> What is being asked
Go through the listing and pick out each line with the word "main" in it.

────────────────────────────────────────

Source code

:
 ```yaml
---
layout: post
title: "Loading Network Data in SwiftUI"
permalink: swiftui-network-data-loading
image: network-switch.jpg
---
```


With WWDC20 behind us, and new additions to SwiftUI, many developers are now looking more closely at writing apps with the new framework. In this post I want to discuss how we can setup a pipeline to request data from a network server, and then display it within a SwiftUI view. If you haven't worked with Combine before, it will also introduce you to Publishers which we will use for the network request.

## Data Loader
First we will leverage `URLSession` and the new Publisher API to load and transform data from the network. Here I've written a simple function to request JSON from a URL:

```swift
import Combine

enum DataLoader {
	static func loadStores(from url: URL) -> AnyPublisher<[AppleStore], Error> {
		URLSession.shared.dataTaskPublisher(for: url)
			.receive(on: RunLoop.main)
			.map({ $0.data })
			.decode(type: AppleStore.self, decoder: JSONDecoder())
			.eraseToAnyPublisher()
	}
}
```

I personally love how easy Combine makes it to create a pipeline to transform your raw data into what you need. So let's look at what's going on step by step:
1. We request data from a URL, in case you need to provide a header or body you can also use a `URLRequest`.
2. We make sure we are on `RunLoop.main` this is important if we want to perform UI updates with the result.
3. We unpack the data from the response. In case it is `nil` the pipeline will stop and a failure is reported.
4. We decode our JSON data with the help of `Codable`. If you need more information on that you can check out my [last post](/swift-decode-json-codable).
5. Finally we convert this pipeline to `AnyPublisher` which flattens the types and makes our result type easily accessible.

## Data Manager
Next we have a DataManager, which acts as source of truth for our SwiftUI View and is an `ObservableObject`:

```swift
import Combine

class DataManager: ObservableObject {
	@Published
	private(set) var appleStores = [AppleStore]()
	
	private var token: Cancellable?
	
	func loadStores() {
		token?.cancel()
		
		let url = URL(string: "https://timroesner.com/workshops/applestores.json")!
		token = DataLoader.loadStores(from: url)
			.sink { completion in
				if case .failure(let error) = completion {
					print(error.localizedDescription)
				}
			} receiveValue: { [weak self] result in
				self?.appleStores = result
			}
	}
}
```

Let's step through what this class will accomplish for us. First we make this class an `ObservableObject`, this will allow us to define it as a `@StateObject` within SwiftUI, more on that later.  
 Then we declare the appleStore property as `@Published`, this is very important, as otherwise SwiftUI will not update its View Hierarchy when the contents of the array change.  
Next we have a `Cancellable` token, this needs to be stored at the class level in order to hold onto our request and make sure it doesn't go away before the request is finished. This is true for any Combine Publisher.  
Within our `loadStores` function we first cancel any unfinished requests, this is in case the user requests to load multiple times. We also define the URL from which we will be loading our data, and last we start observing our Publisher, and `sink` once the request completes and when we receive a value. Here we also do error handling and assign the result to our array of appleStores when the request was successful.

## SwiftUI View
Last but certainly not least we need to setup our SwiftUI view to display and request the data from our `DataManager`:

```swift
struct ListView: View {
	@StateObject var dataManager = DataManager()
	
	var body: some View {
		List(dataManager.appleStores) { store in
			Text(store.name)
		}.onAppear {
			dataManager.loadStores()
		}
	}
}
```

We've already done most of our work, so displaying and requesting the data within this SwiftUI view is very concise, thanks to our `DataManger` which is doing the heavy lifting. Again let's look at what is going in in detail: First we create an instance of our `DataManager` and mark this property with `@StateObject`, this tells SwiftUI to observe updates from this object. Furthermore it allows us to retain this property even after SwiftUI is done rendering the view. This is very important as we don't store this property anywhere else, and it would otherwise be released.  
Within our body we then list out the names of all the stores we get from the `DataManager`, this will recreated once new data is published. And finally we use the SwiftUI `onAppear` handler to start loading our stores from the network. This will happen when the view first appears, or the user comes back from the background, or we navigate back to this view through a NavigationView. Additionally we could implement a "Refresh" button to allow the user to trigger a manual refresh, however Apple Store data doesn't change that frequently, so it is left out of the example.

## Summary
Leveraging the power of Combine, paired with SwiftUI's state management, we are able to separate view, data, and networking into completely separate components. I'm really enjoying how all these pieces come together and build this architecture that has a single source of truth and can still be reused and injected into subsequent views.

────────────────────────────────────────

> Output below
			.receive(on: RunLoop.main)
2. We make sure we are on `RunLoop.main` this is important if we want to perform UI updates with the result.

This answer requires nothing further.